Would you please return the data below verbatim, without its pictures?

Items from a data source
^^^^^^^^^^^^^^^^
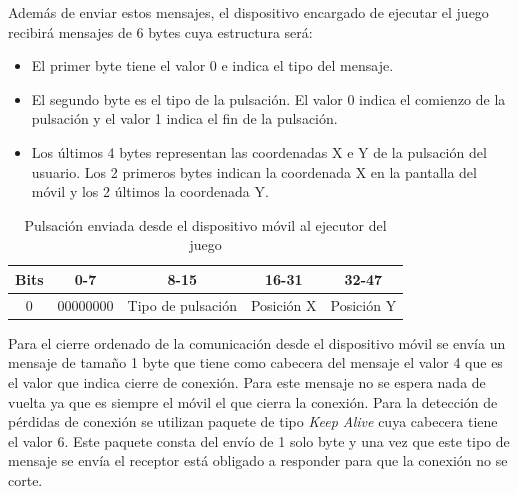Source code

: Adem\'as de enviar estos mensajes, el dispositivo encargado de ejecutar el juego recibir\'a mensajes de 6 bytes cuya estructura ser\'a:
\begin {itemize}
\item El primer byte tiene el valor 0 e indica el tipo del mensaje.
\item El segundo byte es el tipo de la pulsaci\'on. El valor 0 indica el comienzo de la pulsaci\'on y el valor 1 indica el fin de la pulsaci\'on.
\item Los \'ultimos 4 bytes representan las coordenadas X e Y de la pulsaci\'on del usuario. Los 2 primeros bytes indican la coordenada X en la pantalla del m\'ovil y los 2 \'ultimos la coordenada Y.
\end {itemize}

\begin{table}[h!]
\centering
\begin{tabular}{|l|c|c|c|c|} 
\hline
Bits                    & 0-7               & 8-15                            & 16-31 & 32-47 \\ 
\hline
\multicolumn{1}{|c|}{0} & 00000000 & Tipo de pulsaci\'on & \multicolumn{1}{l|}{Posici\'on X} & \multicolumn{1}{l|}{Posici\'on Y}  \\
\hline
\end{tabular}
\caption{Pulsaci\'on enviada desde el dispositivo m\'ovil al ejecutor del juego}
\label{table:2}
\end{table}

Para el cierre ordenado de la comunicaci\'on desde el dispositivo m\'ovil se env\'ia un mensaje de tama\~no 1 byte que tiene como cabecera del mensaje el valor 4 que es el valor que indica cierre de conexi\'on. Para este mensaje no se espera nada de vuelta ya que es siempre el m\'ovil el que cierra la conexi\'on. Para la detecci\'on de p\'erdidas de conexi\'on se utilizan paquete de tipo \textit{Keep Alive} cuya cabecera tiene el valor 6. Este paquete consta del env\'io de 1 solo byte y una vez que este tipo de mensaje se env\'ia el receptor est\'a obligado a responder para que la conexi\'on no se corte.\\


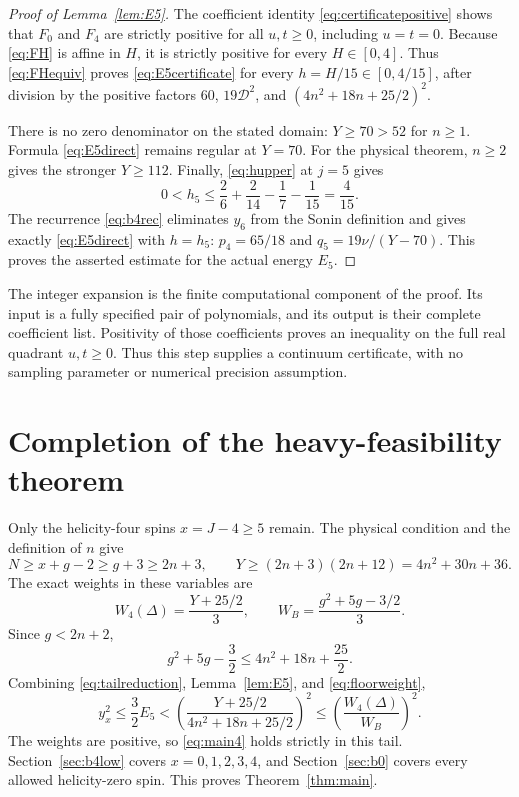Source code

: \documentclass[11pt]{article}
\theoremstyle{remark}
\numberwithin{equation}{section}
\newcommand{\WB}{W_B}
\newcommand{\cD}{\mathcal D}
\begin{document}
\begin{proof}[Proof of Lemma~\ref{lem:E5}]
The coefficient identity \eqref{eq:certificatepositive} shows that $F_0$
and $F_4$ are strictly positive for all $u,t\ge0$, including $u=t=0$.
Because \eqref{eq:FH} is affine in $H$, it is strictly positive for every
$H\in[0,4]$. Thus \eqref{eq:FHequiv} proves
\eqref{eq:E5certificate} for every $h=H/15\in[0,4/15]$, after division
by the positive factors $60$, $19\cD^2$, and
$(4n^2+18n+25/2)^2$.

There is no zero denominator on the stated domain: $Y\ge70>52$ for
$n\ge1$. Formula \eqref{eq:E5direct} remains regular at $Y=70$.
For the physical theorem, $n\ge2$ gives the stronger $Y\ge112$.
Finally, \eqref{eq:hupper} at $j=5$ gives
\begin{equation}
 0<h_5\le\frac26+\frac2{14}-\frac17-\frac1{15}=\frac4{15}.
 \label{eq:h5interval}
\end{equation}
The recurrence \eqref{eq:b4rec} eliminates $y_6$ from the Sonin definition
and gives exactly \eqref{eq:E5direct} with $h=h_5$:
$p_4=65/18$ and $q_5=19\nu/(Y-70)$. This proves the asserted estimate
for the actual energy $E_5$.
\end{proof}

The integer expansion is the finite computational component of the proof.
Its input is a fully specified pair of polynomials, and its output is their
complete coefficient list. Positivity of those coefficients proves an
inequality on the full real quadrant $u,t\ge0$. Thus this step supplies a
continuum certificate, with no sampling parameter or numerical precision
assumption.

\section{Completion of the heavy-feasibility theorem}
\label{sec:completion}

Only the helicity-four spins $x=J-4\ge5$ remain. The physical condition
and the definition of $n$ give
\begin{equation}
 N\ge x+g-2\ge g+3\ge2n+3,
 \qquad Y\ge(2n+3)(2n+12)=4n^2+30n+36.
 \label{eq:E5physical}
\end{equation}
The exact weights in these variables are
\begin{equation}
 W_4(\Delta)=\frac{Y+25/2}{3},\qquad
 \WB=\frac{g^2+5g-3/2}{3}.
 \label{eq:b4weights}
\end{equation}
Since $g<2n+2$,
\begin{equation}
 g^2+5g-\frac32\le4n^2+18n+\frac{25}{2}.
 \label{eq:floorweight}
\end{equation}
Combining \eqref{eq:tailreduction}, Lemma~\ref{lem:E5}, and
\eqref{eq:floorweight},
\begin{equation}
 y_x^2\le\frac32E_5
 <\left(\frac{Y+25/2}{4n^2+18n+25/2}\right)^2
 \le\left(\frac{W_4(\Delta)}{\WB}\right)^2.
 \label{eq:fulltailbound}
\end{equation}
The weights are positive, so \eqref{eq:main4} holds strictly in this tail.
Section~\ref{sec:b4low} covers $x=0,1,2,3,4$, and
Section~\ref{sec:b0} covers every allowed helicity-zero spin. This proves
Theorem~\ref{thm:main}.
\end{document}
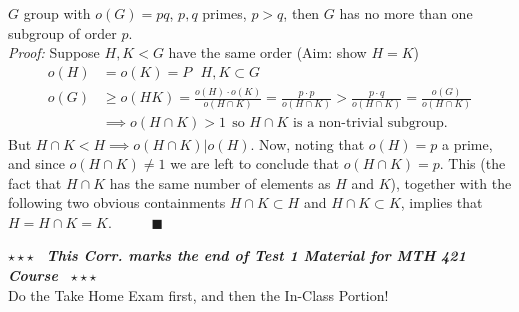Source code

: \newpage
\begin{corollary}
$G$ group with $o(G)=pq$, $p,q$ primes, $p>q$, then $G$ has no more than one subgroup of order $p$. \steezybreak\\
\textit{Proof:} Suppose $H,K<G$ have the same order (Aim: show $H=K$)
\begin{align}
    o(H)&=o(K)=P \ \ \ H,K \subset G \nonumber \\
    o(G)&\geq o(HK) = \frac{o(H)\cdot o(K)}{o(H\cap K)}= \frac{p\cdot p}{o(H\cap K)} > \frac{p\cdot q}{o(H\cap K)} = \frac{o(G)}{o(H\cap K)} \nonumber \\
    &\implies o(H\cap K)>1 \ \ \text{so }H\cap K\text{ is a non-trivial subgroup.} \nonumber
\end{align}
But $H\cap K < H \implies o(H\cap K)|o(H)$. Now, noting that $o(H)=p$ a prime, and since $o(H\cap K)\neq 1$ we are left to conclude that $o(H\cap K)=p$. This (the fact that $H\cap K$ has the same number of elements as $H$ and $K$), together with the following two obvious containments $H\cap K \subset H$ and $H\cap K \subset K$, implies that $H=H\cap K = K$.    \ \ \ \ \ $\blacksquare$
\end{corollary}

\steezybreak
\begin{tcolorbox}
\begin{center}
    $\star\star\star$ \textbf{\textit{~This Corr. marks the end of Test 1 Material for MTH 421 Course~}} $\star\star\star$ \\
    Do the Take Home Exam first, and then the In-Class Portion!
\end{center}
\end{tcolorbox}
\steezybreak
^^^^^^^^^^^^^^^^
** TASK RESPONSE **
Source code

: Adem\'as de enviar estos mensajes, el dispositivo encargado de ejecutar el juego recibir\'a mensajes de 6 bytes cuya estructura ser\'a:
\begin {itemize}
\item El primer byte tiene el valor 0 e indica el tipo del mensaje.
\item El segundo byte es el tipo de la pulsaci\'on. El valor 0 indica el comienzo de la pulsaci\'on y el valor 1 indica el fin de la pulsaci\'on.
\item Los \'ultimos 4 bytes representan las coordenadas X e Y de la pulsaci\'on del usuario. Los 2 primeros bytes indican la coordenada X en la pantalla del m\'ovil y los 2 \'ultimos la coordenada Y.
\end {itemize}

\begin{table}[h!]
\centering
\begin{tabular}{|l|c|c|c|c|} 
\hline
Bits                    & 0-7               & 8-15                            & 16-31 & 32-47 \\ 
\hline
\multicolumn{1}{|c|}{0} & 00000000 & Tipo de pulsaci\'on & \multicolumn{1}{l|}{Posici\'on X} & \multicolumn{1}{l|}{Posici\'on Y}  \\
\hline
\end{tabular}
\caption{Pulsaci\'on enviada desde el dispositivo m\'ovil al ejecutor del juego}
\label{table:2}
\end{table}

Para el cierre ordenado de la comunicaci\'on desde el dispositivo m\'ovil se env\'ia un mensaje de tama\~no 1 byte que tiene como cabecera del mensaje el valor 4 que es el valor que indica cierre de conexi\'on. Para este mensaje no se espera nada de vuelta ya que es siempre el m\'ovil el que cierra la conexi\'on. Para la detecci\'on de p\'erdidas de conexi\'on se utilizan paquete de tipo \textit{Keep Alive} cuya cabecera tiene el valor 6. Este paquete consta del env\'io de 1 solo byte y una vez que este tipo de mensaje se env\'ia el receptor est\'a obligado a responder para que la conexi\'on no se corte.\\


Source code

: \documentclass[11pt]{article}
\theoremstyle{remark}
\numberwithin{equation}{section}
\newcommand{\WB}{W_B}
\newcommand{\cD}{\mathcal D}
\begin{document}
\begin{proof}[Proof of Lemma~\ref{lem:E5}]
The coefficient identity \eqref{eq:certificatepositive} shows that $F_0$
and $F_4$ are strictly positive for all $u,t\ge0$, including $u=t=0$.
Because \eqref{eq:FH} is affine in $H$, it is strictly positive for every
$H\in[0,4]$. Thus \eqref{eq:FHequiv} proves
\eqref{eq:E5certificate} for every $h=H/15\in[0,4/15]$, after division
by the positive factors $60$, $19\cD^2$, and
$(4n^2+18n+25/2)^2$.

There is no zero denominator on the stated domain: $Y\ge70>52$ for
$n\ge1$. Formula \eqref{eq:E5direct} remains regular at $Y=70$.
For the physical theorem, $n\ge2$ gives the stronger $Y\ge112$.
Finally, \eqref{eq:hupper} at $j=5$ gives
\begin{equation}
 0<h_5\le\frac26+\frac2{14}-\frac17-\frac1{15}=\frac4{15}.
 \label{eq:h5interval}
\end{equation}
The recurrence \eqref{eq:b4rec} eliminates $y_6$ from the Sonin definition
and gives exactly \eqref{eq:E5direct} with $h=h_5$:
$p_4=65/18$ and $q_5=19\nu/(Y-70)$. This proves the asserted estimate
for the actual energy $E_5$.
\end{proof}

The integer expansion is the finite computational component of the proof.
Its input is a fully specified pair of polynomials, and its output is their
complete coefficient list. Positivity of those coefficients proves an
inequality on the full real quadrant $u,t\ge0$. Thus this step supplies a
continuum certificate, with no sampling parameter or numerical precision
assumption.

\section{Completion of the heavy-feasibility theorem}
\label{sec:completion}

Only the helicity-four spins $x=J-4\ge5$ remain. The physical condition
and the definition of $n$ give
\begin{equation}
 N\ge x+g-2\ge g+3\ge2n+3,
 \qquad Y\ge(2n+3)(2n+12)=4n^2+30n+36.
 \label{eq:E5physical}
\end{equation}
The exact weights in these variables are
\begin{equation}
 W_4(\Delta)=\frac{Y+25/2}{3},\qquad
 \WB=\frac{g^2+5g-3/2}{3}.
 \label{eq:b4weights}
\end{equation}
Since $g<2n+2$,
\begin{equation}
 g^2+5g-\frac32\le4n^2+18n+\frac{25}{2}.
 \label{eq:floorweight}
\end{equation}
Combining \eqref{eq:tailreduction}, Lemma~\ref{lem:E5}, and
\eqref{eq:floorweight},
\begin{equation}
 y_x^2\le\frac32E_5
 <\left(\frac{Y+25/2}{4n^2+18n+25/2}\right)^2
 \le\left(\frac{W_4(\Delta)}{\WB}\right)^2.
 \label{eq:fulltailbound}
\end{equation}
The weights are positive, so \eqref{eq:main4} holds strictly in this tail.
Section~\ref{sec:b4low} covers $x=0,1,2,3,4$, and
Section~\ref{sec:b0} covers every allowed helicity-zero spin. This proves
Theorem~\ref{thm:main}.
\end{document}
Source code

: \newpage
\begin{corollary}
$G$ group with $o(G)=pq$, $p,q$ primes, $p>q$, then $G$ has no more than one subgroup of order $p$. \steezybreak\\
\textit{Proof:} Suppose $H,K<G$ have the same order (Aim: show $H=K$)
\begin{align}
    o(H)&=o(K)=P \ \ \ H,K \subset G \nonumber \\
    o(G)&\geq o(HK) = \frac{o(H)\cdot o(K)}{o(H\cap K)}= \frac{p\cdot p}{o(H\cap K)} > \frac{p\cdot q}{o(H\cap K)} = \frac{o(G)}{o(H\cap K)} \nonumber \\
    &\implies o(H\cap K)>1 \ \ \text{so }H\cap K\text{ is a non-trivial subgroup.} \nonumber
\end{align}
But $H\cap K < H \implies o(H\cap K)|o(H)$. Now, noting that $o(H)=p$ a prime, and since $o(H\cap K)\neq 1$ we are left to conclude that $o(H\cap K)=p$. This (the fact that $H\cap K$ has the same number of elements as $H$ and $K$), together with the following two obvious containments $H\cap K \subset H$ and $H\cap K \subset K$, implies that $H=H\cap K = K$.    \ \ \ \ \ $\blacksquare$
\end{corollary}

\steezybreak
\begin{tcolorbox}
\begin{center}
    $\star\star\star$ \textbf{\textit{~This Corr. marks the end of Test 1 Material for MTH 421 Course~}} $\star\star\star$ \\
    Do the Take Home Exam first, and then the In-Class Portion!
\end{center}
\end{tcolorbox}
\steezybreak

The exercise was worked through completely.